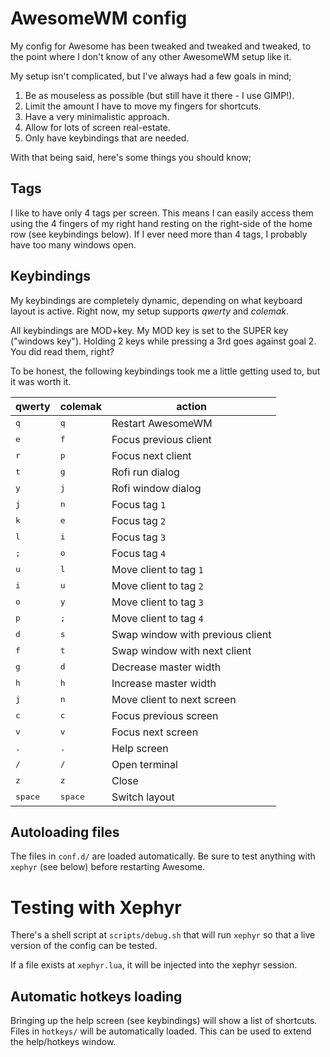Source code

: # AwesomeWM config

My config for Awesome has been tweaked and tweaked and tweaked, to the point where I don't know of any other AwesomeWM setup like it.

My setup isn't complicated, but I've always had a few goals in mind;

1. Be as mouseless as possible (but still have it there - I use GIMP!).
2. Limit the amount I have to move my fingers for shortcuts.
3. Have a very minimalistic approach.
4. Allow for lots of screen real-estate.
5. Only have keybindings that are needed.

With that being said, here's some things you should know;

## Tags

I like to have only 4 tags per screen. This means I can easily access them using the 4 fingers of my right hand resting on the right-side of the home row (see keybindings below). If I ever need more than 4 tags, I probably have too many windows open.

## Keybindings

My keybindings are completely dynamic, depending on what keyboard layout is active. Right now, my setup supports _qwerty_ and _colemak_.

All keybindings are MOD+key. My MOD key is set to the SUPER key ("windows key"). Holding 2 keys while pressing a 3rd goes against goal 2. You did read them, right?

To be honest, the following keybindings took me a little getting used to, but it was worth it.

qwerty | colemak | action
------------ | -------------|----------
<kbd>q</kbd> | <kbd>q</kbd> | Restart AwesomeWM
<kbd>e</kbd> | <kbd>f</kbd> | Focus previous client
<kbd>r</kbd> | <kbd>p</kbd> | Focus next client
<kbd>t</kbd> | <kbd>g</kbd> | Rofi run dialog
<kbd>y</kbd> | <kbd>j</kbd> | Rofi window dialog
<kbd>j</kbd> | <kbd>n</kbd> | Focus tag `1`
<kbd>k</kbd> | <kbd>e</kbd> | Focus tag `2`
<kbd>l</kbd> | <kbd>i</kbd> | Focus tag `3`
<kbd>;</kbd> | <kbd>o</kbd> | Focus tag `4`
<kbd>u</kbd> | <kbd>l</kbd> | Move client to tag `1`
<kbd>i</kbd> | <kbd>u</kbd> | Move client to tag `2`
<kbd>o</kbd> | <kbd>y</kbd> | Move client to tag `3`
<kbd>p</kbd> | <kbd>;</kbd> | Move client to tag `4`
<kbd>d</kbd> | <kbd>s</kbd> | Swap window with previous client
<kbd>f</kbd> | <kbd>t</kbd> | Swap window with next client
<kbd>g</kbd> | <kbd>d</kbd> | Decrease master width
<kbd>h</kbd> | <kbd>h</kbd> | Increase master width
<kbd>j</kbd> | <kbd>n</kbd> | Move client to next screen
<kbd>c</kbd> | <kbd>c</kbd> | Focus previous screen
<kbd>v</kbd> | <kbd>v</kbd> | Focus next screen
<kbd>.</kbd> | <kbd>.</kbd> | Help screen
<kbd>/</kbd> | <kbd>/</kbd> | Open terminal
<kbd>z</kbd> | <kbd>z</kbd> | Close 
<kbd>space</kbd> | <kbd>space</kbd> | Switch layout

## Autoloading files

The files in `conf.d/` are loaded automatically. Be sure to test anything with `xephyr` (see below) before restarting Awesome.

# Testing with Xephyr

There's a shell script at `scripts/debug.sh` that will run `xephyr` so that a live version of the config can be tested.

If a file exists at `xephyr.lua`, it will be injected into the xephyr session.

## Automatic hotkeys loading

Bringing up the help screen (see keybindings) will show a list of shortcuts. Files in `hotkeys/` will be automatically loaded. This can be used to extend the help/hotkeys window.
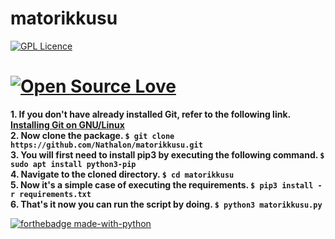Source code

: # matorikkusu

[![GPL Licence](https://badges.frapsoft.com/os/gpl/gpl-150x33.png?v=103)](https://opensource.org/licenses/GPL-3.0/)

[![Open Source Love](https://badges.frapsoft.com/os/v2/open-source-175x29.png?v=103)](https://github.com/ellerbrock/open-source-badges/)
========================================================================================================================================

**1. If you don't have already installed Git, refer to the following link. [Installing Git on GNU/Linux](https://git-scm.com/book/en/v2/Getting-Started-Installing-Git)**  
**2. Now clone the package. `$ git clone https://github.com/Nathalon/matorikkusu.git`**  
**3. You will first need to install pip3 by executing the following command. `$ sudo apt install python3-pip`**  
**4. Navigate to the cloned directory. `$ cd matorikkusu`**  
**5. Now it's a simple case of executing the requirements. `$ pip3 install -r requirements.txt`**  
**6. That's it now you can run the script by doing. `$ python3 matorikkusu.py`**  

[![forthebadge made-with-python](http://ForTheBadge.com/images/badges/made-with-python.svg)](https://www.python.org/)
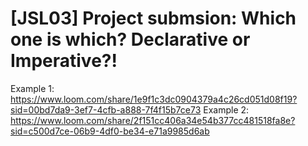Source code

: # [JSL03] Project submsion: Which one is which? Declarative or Imperative?!
Example 1: https://www.loom.com/share/1e9f1c3dc0904379a4c26cd051d08f19?sid=00bd7da9-3ef7-4cfb-a888-7f4f15b7ce73
Example 2: https://www.loom.com/share/2f151cc406a34e54b377cc481518fa8e?sid=c500d7ce-06b9-4df0-be34-e71a9985d6ab
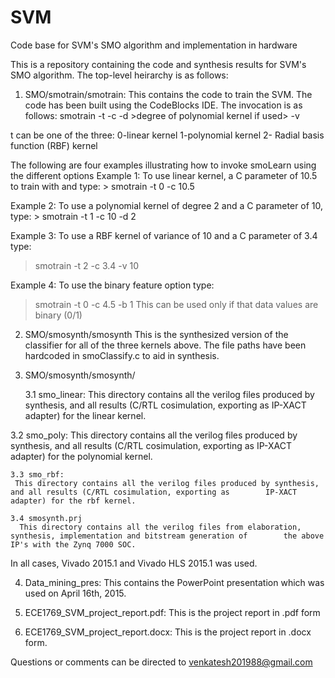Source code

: # SVM
Code base for SVM's SMO algorithm and implementation in hardware

This is a repository containing the code and synthesis results for SVM's SMO algorithm. The top-level heirarchy is as follows:

1. SMO/smotrain/smotrain:
  This contains the code to train the SVM. The code has been built using the CodeBlocks IDE. The invocation is as follows:
  smotrain -t <kernelType> -c <C parameter value> -d >degree of polynomial kernel if used> -v <variance of RBF kernel if used> 
  <path to file containing data for training> <path to model file to be written>
  
  t can be one of the three:
  0-linear kernel
  1-polynomial kernel
  2- Radial basis function (RBF) kernel
  
 The following are four examples illustrating how to invoke smoLearn using the different options
  Example 1:
  To use linear kernel, a C parameter of 10.5 to train with <my training file> and <my model file> type: 
    >   smotrain -t 0 -c 10.5 <my training file> <my model filel>
  
  Example 2:
  To use a polynomial kernel of degree 2 and a C parameter of 10, type:
    >   smotrain -t 1 -c 10 -d 2 <my training file> <my model file>
  
  Example 3:
  To use a RBF kernel of variance of 10 and a C parameter of 3.4 type: 
  >  smotrain -t 2 -c 3.4 -v 10 <my training file> <my model file>
  
  Example 4:
  To use the binary feature option type: 
  > smotrain -t 0 -c 4.5 -b 1 <my training file> <my model file> 
  This can be used only if that data values are binary (0/1)
  
 2. SMO/smosynth/smosynth
 This is the synthesized version of the classifier for all of the three kernels above. The file paths have been hardcoded in smoClassify.c to aid in synthesis.
 
 3. SMO/smosynth/smosynth/
 
    3.1 smo_linear:
     This directory contains all the verilog files produced by synthesis, and all results (C/RTL cosimulation, exporting as        IP-XACT adapter) for the linear kernel.

   3.2 smo_poly:
     This directory contains all the verilog files produced by synthesis, and all results (C/RTL cosimulation, exporting as        IP-XACT adapter) for the polynomial kernel.
     
    3.3 smo_rbf:
     This directory contains all the verilog files produced by synthesis, and all results (C/RTL cosimulation, exporting as        IP-XACT adapter) for the rbf kernel.
     
    3.4 smosynth.prj
      This directory contains all the verilog files from elaboration, synthesis, implementation and bitstream generation of        the above IP's with the Zynq 7000 SOC.
      
 In all cases, Vivado 2015.1 and Vivado HLS 2015.1 was used.

 4. Data_mining_pres:
 This contains the PowerPoint presentation which was used on April 16th, 2015.
 
 5. ECE1769_SVM_project_report.pdf:
 This is the project report in .pdf form
 
 6. ECE1769_SVM_project_report.docx:
 This is the project report in .docx form.
 
 
 Questions or comments can be directed to venkatesh201988@gmail.com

WHAT THIS TASK INVOLVES:
Report the number of lines in these entries that hold the word "layout". Add nothing else.

SOLUTION TO THE PROBLEM:
2